#### Rendered images with source text:
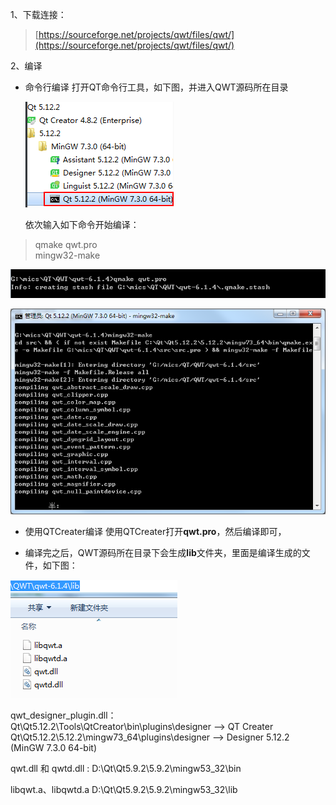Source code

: 1、下载连接：
> [https://sourceforge.net/projects/qwt/files/qwt/](https://sourceforge.net/projects/qwt/files/qwt/)

2、编译
* 命令行编译
  打开QT命令行工具，如下图，并进入QWT源码所在目录

  ![](img/build_qwt/MinGW.png)

  依次输入如下命令开始编译：
>  qmake qwt.pro              
> mingw32-make

![](img/build_qwt/qmake.png)

![](img/build_qwt/mingw32-make.png)

* 使用QTCreater编译
使用QTCreater打开**qwt.pro**，然后编译即可，

* 编译完之后，QWT源码所在目录下会生成**lib**文件夹，里面是编译生成的文件，如下图：

![](img/build_qwt/create.png)



qwt_designer_plugin.dll：               
    Qt\Qt5.12.2\Tools\QtCreator\bin\plugins\designer --> QT Creater                               
    Qt\Qt5.12.2\5.12.2\mingw73_64\plugins\designer  --> Designer 5.12.2 (MinGW 7.3.0 64-bit)

qwt.dll 和 qwtd.dll :
    D:\Qt\Qt5.9.2\5.9.2\mingw53_32\bin

libqwt.a、libqwtd.a
    D:\Qt\Qt5.9.2\5.9.2\mingw53_32\lib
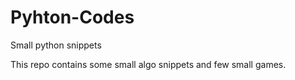 # Pyhton-Codes
Small python snippets

This repo contains some small algo snippets and few small games.
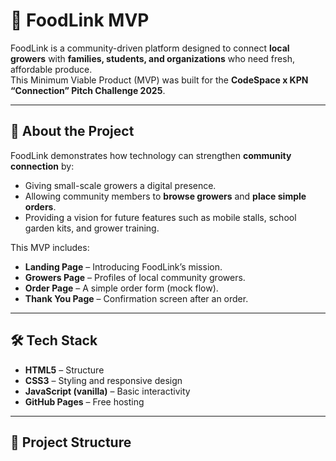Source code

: # 🌱 FoodLink MVP

FoodLink is a community-driven platform designed to connect **local growers** with **families, students, and organizations** who need fresh, affordable produce.  
This Minimum Viable Product (MVP) was built for the **CodeSpace x KPN “Connection” Pitch Challenge 2025**.

---

## 🚀 About the Project
FoodLink demonstrates how technology can strengthen **community connection** by:
- Giving small-scale growers a digital presence.
- Allowing community members to **browse growers** and **place simple orders**.
- Providing a vision for future features such as mobile stalls, school garden kits, and grower training.

This MVP includes:
- **Landing Page** – Introducing FoodLink’s mission.  
- **Growers Page** – Profiles of local community growers.  
- **Order Page** – A simple order form (mock flow).  
- **Thank You Page** – Confirmation screen after an order.  

---

## 🛠 Tech Stack
- **HTML5** – Structure  
- **CSS3** – Styling and responsive design  
- **JavaScript (vanilla)** – Basic interactivity  
- **GitHub Pages** – Free hosting  

---

## 📂 Project Structure
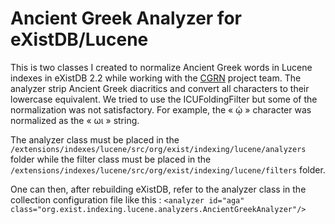 # Ancient Greek Analyzer for eXistDB/Lucene
This is two classes I created to normalize Ancient Greek words in Lucene indexes in eXistDB 2.2 while working with the [CGRN](http://cgrn.ulg.ac.be) project team. The analyzer strip Ancient Greek diacritics and convert all characters to their lowercase equivalent. We tried to use the ICUFoldingFilter but some of the normalization was not satisfactory. For example, the « ῴ » character was normalized as the « ωι » string.

The analyzer class must be placed in the `/extensions/indexes/lucene/src/org/exist/indexing/lucene/analyzers` folder while the filter class must be placed in the `/extensions/indexes/lucene/src/org/exist/indexing/lucene/filters` folder.

One can then, after rebuilding eXistDB, refer to the analyzer class in the collection configuration file like this :
`<analyzer id="aga" class="org.exist.indexing.lucene.analyzers.AncientGreekAnalyzer"/>`
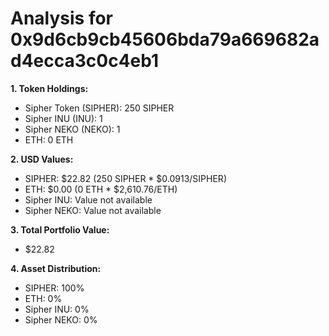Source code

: # Analysis for 0x9d6cb9cb45606bda79a669682ad4ecca3c0c4eb1

**1. Token Holdings:**

- Sipher Token (SIPHER): 250 SIPHER
- Sipher INU (INU): 1
- Sipher NEKO (NEKO): 1
- ETH: 0 ETH

**2. USD Values:**

- SIPHER: $22.82 (250 SIPHER * $0.0913/SIPHER)
- ETH: $0.00 (0 ETH * $2,610.76/ETH)
- Sipher INU: Value not available
- Sipher NEKO: Value not available

**3. Total Portfolio Value:**

- $22.82

**4. Asset Distribution:**

- SIPHER: 100%
- ETH: 0%
- Sipher INU: 0%
- Sipher NEKO: 0%
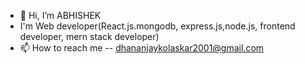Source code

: - 👋 Hi, I’m ABHISHEK
- I'm Web developer(React.js.mongodb, express.js,node.js, frontend developer, mern stack developer)
- 📫 How to reach me -- dhananjaykolaskar2001@gmail.com

<!---
Abhishek-2028/Abhishek-2028 is a ✨ special ✨ repository because its `README.md` (this file) appears on your GitHub profile.
You can click the Preview link to take a look at your changes.
--->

#### WHAT YOU ARE ASKED TO DO:
Return the entries above exactly, skipping any images.

#### EXERCISE OUTPUT:
Source code

: 1、下载连接：
> [https://sourceforge.net/projects/qwt/files/qwt/](https://sourceforge.net/projects/qwt/files/qwt/)

2、编译
* 命令行编译
  打开QT命令行工具，如下图，并进入QWT源码所在目录

  ![](img/build_qwt/MinGW.png)

  依次输入如下命令开始编译：
>  qmake qwt.pro              
> mingw32-make

![](img/build_qwt/qmake.png)

![](img/build_qwt/mingw32-make.png)

* 使用QTCreater编译
使用QTCreater打开**qwt.pro**，然后编译即可，

* 编译完之后，QWT源码所在目录下会生成**lib**文件夹，里面是编译生成的文件，如下图：

![](img/build_qwt/create.png)



qwt_designer_plugin.dll：               
    Qt\Qt5.12.2\Tools\QtCreator\bin\plugins\designer --> QT Creater                               
    Qt\Qt5.12.2\5.12.2\mingw73_64\plugins\designer  --> Designer 5.12.2 (MinGW 7.3.0 64-bit)

qwt.dll 和 qwtd.dll :
    D:\Qt\Qt5.9.2\5.9.2\mingw53_32\bin

libqwt.a、libqwtd.a
    D:\Qt\Qt5.9.2\5.9.2\mingw53_32\lib
 # Pyhton-Codes
Small python snippets

This repo contains some small algo snippets and few small games.
Source code

: # 🌱 FoodLink MVP

FoodLink is a community-driven platform designed to connect **local growers** with **families, students, and organizations** who need fresh, affordable produce.  
This Minimum Viable Product (MVP) was built for the **CodeSpace x KPN “Connection” Pitch Challenge 2025**.

---

## 🚀 About the Project
FoodLink demonstrates how technology can strengthen **community connection** by:
- Giving small-scale growers a digital presence.
- Allowing community members to **browse growers** and **place simple orders**.
- Providing a vision for future features such as mobile stalls, school garden kits, and grower training.

This MVP includes:
- **Landing Page** – Introducing FoodLink’s mission.  
- **Growers Page** – Profiles of local community growers.  
- **Order Page** – A simple order form (mock flow).  
- **Thank You Page** – Confirmation screen after an order.  

---

## 🛠 Tech Stack
- **HTML5** – Structure  
- **CSS3** – Styling and responsive design  
- **JavaScript (vanilla)** – Basic interactivity  
- **GitHub Pages** – Free hosting  

---

## 📂 Project Structure
 # Ancient Greek Analyzer for eXistDB/Lucene
This is two classes I created to normalize Ancient Greek words in Lucene indexes in eXistDB 2.2 while working with the [CGRN](http://cgrn.ulg.ac.be) project team. The analyzer strip Ancient Greek diacritics and convert all characters to their lowercase equivalent. We tried to use the ICUFoldingFilter but some of the normalization was not satisfactory. For example, the « ῴ » character was normalized as the « ωι » string.

The analyzer class must be placed in the `/extensions/indexes/lucene/src/org/exist/indexing/lucene/analyzers` folder while the filter class must be placed in the `/extensions/indexes/lucene/src/org/exist/indexing/lucene/filters` folder.

One can then, after rebuilding eXistDB, refer to the analyzer class in the collection configuration file like this :
`<analyzer id="aga" class="org.exist.indexing.lucene.analyzers.AncientGreekAnalyzer"/>`
Source code

: # Analysis for 0x9d6cb9cb45606bda79a669682ad4ecca3c0c4eb1

**1. Token Holdings:**

- Sipher Token (SIPHER): 250 SIPHER
- Sipher INU (INU): 1
- Sipher NEKO (NEKO): 1
- ETH: 0 ETH

**2. USD Values:**

- SIPHER: $22.82 (250 SIPHER * $0.0913/SIPHER)
- ETH: $0.00 (0 ETH * $2,610.76/ETH)
- Sipher INU: Value not available
- Sipher NEKO: Value not available

**3. Total Portfolio Value:**

- $22.82

**4. Asset Distribution:**

- SIPHER: 100%
- ETH: 0%
- Sipher INU: 0%
- Sipher NEKO: 0%
Source code

: - 👋 Hi, I’m ABHISHEK
- I'm Web developer(React.js.mongodb, express.js,node.js, frontend developer, mern stack developer)
- 📫 How to reach me -- dhananjaykolaskar2001@gmail.com

<!---
Abhishek-2028/Abhishek-2028 is a ✨ special ✨ repository because its `README.md` (this file) appears on your GitHub profile.
You can click the Preview link to take a look at your changes.
--->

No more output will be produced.